● **Task prompt**: Starting at the line that contains "Li, Cewu Lu.*<br>" and ending at the line that contains "Li, [Cewu Lu](http://mvig.sjtu.edu.cn/).*<br>", the lines below are to be given again exactly, with nothing added.

Dataset entries:

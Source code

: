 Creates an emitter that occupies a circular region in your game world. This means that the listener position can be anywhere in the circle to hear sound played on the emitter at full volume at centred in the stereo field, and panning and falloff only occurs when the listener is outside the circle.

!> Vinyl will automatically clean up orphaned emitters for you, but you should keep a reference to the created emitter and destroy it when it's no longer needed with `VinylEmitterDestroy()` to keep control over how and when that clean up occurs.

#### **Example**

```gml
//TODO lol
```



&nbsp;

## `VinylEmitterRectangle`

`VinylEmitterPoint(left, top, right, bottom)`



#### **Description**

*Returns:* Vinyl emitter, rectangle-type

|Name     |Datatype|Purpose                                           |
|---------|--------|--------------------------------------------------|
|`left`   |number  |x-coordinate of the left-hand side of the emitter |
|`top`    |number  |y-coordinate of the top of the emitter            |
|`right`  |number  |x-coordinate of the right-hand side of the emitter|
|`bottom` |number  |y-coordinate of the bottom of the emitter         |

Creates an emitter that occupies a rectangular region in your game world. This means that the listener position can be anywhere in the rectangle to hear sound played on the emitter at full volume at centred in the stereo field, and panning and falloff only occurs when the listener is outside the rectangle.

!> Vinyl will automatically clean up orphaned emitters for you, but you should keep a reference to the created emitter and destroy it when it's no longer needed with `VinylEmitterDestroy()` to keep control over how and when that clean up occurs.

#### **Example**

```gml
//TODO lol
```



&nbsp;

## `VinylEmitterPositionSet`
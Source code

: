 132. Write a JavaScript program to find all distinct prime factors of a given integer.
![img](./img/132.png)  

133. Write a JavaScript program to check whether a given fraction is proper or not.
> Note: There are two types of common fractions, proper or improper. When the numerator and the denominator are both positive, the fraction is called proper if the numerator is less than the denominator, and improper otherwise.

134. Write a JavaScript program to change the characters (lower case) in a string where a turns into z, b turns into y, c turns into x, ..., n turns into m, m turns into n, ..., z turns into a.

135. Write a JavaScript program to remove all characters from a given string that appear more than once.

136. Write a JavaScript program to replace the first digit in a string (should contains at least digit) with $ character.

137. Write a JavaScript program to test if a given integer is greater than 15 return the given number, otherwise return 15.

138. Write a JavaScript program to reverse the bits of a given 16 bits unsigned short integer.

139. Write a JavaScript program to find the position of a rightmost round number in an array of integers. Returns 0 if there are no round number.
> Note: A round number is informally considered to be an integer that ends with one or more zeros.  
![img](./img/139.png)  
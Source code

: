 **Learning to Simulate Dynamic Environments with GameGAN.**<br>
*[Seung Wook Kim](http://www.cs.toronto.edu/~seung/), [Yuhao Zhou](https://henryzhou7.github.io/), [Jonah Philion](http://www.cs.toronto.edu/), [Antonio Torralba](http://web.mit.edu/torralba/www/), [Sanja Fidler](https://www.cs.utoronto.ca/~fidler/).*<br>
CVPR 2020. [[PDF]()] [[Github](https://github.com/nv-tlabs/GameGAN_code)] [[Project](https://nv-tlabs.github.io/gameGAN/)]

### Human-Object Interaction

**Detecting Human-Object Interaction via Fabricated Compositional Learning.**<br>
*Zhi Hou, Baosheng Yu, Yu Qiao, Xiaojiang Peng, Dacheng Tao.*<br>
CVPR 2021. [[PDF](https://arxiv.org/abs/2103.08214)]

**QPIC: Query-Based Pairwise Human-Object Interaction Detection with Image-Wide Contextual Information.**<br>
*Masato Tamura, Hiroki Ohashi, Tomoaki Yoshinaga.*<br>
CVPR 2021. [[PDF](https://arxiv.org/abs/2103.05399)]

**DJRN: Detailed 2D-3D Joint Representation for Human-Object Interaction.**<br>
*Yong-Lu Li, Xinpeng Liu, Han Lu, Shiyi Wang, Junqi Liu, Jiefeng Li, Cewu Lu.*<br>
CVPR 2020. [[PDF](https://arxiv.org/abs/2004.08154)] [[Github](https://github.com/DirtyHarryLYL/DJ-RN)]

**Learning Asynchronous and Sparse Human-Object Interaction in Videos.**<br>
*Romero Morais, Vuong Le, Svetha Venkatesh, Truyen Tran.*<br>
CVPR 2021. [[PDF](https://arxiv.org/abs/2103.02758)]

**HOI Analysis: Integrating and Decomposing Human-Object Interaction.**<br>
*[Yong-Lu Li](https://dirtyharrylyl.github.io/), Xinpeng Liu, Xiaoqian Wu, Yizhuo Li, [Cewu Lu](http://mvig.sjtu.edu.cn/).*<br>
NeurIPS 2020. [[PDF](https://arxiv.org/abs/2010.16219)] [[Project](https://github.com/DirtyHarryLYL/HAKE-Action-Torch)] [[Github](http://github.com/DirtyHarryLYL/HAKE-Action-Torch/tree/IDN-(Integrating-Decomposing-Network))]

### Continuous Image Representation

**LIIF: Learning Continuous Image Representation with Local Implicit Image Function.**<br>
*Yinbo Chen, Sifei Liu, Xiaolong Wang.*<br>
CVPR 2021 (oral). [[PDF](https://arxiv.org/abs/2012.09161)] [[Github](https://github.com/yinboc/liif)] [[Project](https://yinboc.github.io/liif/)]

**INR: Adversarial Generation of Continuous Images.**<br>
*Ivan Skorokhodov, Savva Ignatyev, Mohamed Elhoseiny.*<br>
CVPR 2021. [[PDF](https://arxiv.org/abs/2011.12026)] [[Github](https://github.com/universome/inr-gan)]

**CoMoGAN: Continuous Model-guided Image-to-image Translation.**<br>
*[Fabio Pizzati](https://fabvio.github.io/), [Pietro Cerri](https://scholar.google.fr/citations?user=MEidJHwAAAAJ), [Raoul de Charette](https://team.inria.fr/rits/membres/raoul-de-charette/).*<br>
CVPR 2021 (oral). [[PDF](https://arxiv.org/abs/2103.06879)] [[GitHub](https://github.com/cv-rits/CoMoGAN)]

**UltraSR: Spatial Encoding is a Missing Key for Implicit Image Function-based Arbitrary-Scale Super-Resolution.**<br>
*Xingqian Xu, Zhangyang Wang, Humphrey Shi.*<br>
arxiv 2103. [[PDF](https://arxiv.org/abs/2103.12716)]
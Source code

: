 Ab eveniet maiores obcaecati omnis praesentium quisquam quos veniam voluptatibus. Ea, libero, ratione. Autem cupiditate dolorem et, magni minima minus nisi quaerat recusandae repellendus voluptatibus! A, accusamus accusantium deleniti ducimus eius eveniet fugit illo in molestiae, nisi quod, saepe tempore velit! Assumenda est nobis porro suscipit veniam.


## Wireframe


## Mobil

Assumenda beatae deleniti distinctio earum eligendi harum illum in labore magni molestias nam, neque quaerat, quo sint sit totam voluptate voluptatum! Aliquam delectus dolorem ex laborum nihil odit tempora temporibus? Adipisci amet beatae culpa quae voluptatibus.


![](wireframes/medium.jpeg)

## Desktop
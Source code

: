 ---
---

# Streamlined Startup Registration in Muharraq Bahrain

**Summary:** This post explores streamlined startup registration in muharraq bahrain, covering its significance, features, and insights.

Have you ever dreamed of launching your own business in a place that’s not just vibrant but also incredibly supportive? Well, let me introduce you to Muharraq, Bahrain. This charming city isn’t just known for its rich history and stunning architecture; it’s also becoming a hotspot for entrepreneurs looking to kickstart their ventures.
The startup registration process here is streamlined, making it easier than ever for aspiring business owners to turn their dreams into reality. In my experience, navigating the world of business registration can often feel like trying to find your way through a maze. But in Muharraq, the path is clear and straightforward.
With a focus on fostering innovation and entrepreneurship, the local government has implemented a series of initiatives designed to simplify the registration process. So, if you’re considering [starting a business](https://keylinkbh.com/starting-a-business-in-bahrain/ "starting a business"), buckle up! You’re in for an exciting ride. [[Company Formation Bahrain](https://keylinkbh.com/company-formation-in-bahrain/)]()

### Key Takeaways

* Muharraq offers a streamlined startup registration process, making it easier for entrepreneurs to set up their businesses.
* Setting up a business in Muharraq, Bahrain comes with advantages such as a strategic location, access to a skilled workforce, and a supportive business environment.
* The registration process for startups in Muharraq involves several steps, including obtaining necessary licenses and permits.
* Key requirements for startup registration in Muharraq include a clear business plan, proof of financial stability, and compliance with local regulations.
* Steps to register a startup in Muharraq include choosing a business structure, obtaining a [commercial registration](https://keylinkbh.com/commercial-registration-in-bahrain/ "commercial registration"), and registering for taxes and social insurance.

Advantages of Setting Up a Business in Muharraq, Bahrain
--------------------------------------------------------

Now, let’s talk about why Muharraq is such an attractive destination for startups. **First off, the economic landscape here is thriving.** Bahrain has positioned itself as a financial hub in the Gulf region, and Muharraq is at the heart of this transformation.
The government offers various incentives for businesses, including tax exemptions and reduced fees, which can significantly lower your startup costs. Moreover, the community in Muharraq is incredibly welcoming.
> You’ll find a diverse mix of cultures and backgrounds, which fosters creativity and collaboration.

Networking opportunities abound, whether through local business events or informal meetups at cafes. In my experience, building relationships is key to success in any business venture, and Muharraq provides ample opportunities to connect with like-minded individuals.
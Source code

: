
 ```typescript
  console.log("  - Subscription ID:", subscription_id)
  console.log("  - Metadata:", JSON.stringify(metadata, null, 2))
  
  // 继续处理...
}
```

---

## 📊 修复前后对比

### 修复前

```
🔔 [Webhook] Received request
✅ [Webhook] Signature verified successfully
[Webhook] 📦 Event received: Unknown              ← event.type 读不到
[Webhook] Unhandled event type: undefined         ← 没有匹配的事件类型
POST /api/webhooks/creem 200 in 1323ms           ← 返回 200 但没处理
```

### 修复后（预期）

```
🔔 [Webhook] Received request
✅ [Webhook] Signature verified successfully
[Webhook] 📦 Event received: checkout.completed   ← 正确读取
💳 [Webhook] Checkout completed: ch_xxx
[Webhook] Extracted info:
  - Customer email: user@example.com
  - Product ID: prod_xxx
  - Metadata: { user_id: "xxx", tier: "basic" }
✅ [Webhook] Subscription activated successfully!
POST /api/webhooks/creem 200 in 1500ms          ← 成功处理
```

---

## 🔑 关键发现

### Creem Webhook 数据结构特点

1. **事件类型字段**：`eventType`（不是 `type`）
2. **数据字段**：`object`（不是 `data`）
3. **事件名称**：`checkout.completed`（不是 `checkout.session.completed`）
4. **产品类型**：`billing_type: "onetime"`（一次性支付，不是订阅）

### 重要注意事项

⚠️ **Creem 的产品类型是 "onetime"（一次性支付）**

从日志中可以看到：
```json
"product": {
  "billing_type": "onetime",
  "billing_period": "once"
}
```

● **Response to this exercise**:
*Yong-Lu Li, Xinpeng Liu, Han Lu, Shiyi Wang, Junqi Liu, Jiefeng Li, Cewu Lu.*<br>
CVPR 2020. [[PDF](https://arxiv.org/abs/2004.08154)] [[Github](https://github.com/DirtyHarryLYL/DJ-RN)]

**Learning Asynchronous and Sparse Human-Object Interaction in Videos.**<br>
*Romero Morais, Vuong Le, Svetha Venkatesh, Truyen Tran.*<br>
CVPR 2021. [[PDF](https://arxiv.org/abs/2103.02758)]

**HOI Analysis: Integrating and Decomposing Human-Object Interaction.**<br>
*[Yong-Lu Li](https://dirtyharrylyl.github.io/), Xinpeng Liu, Xiaoqian Wu, Yizhuo Li, [Cewu Lu](http://mvig.sjtu.edu.cn/).*<br>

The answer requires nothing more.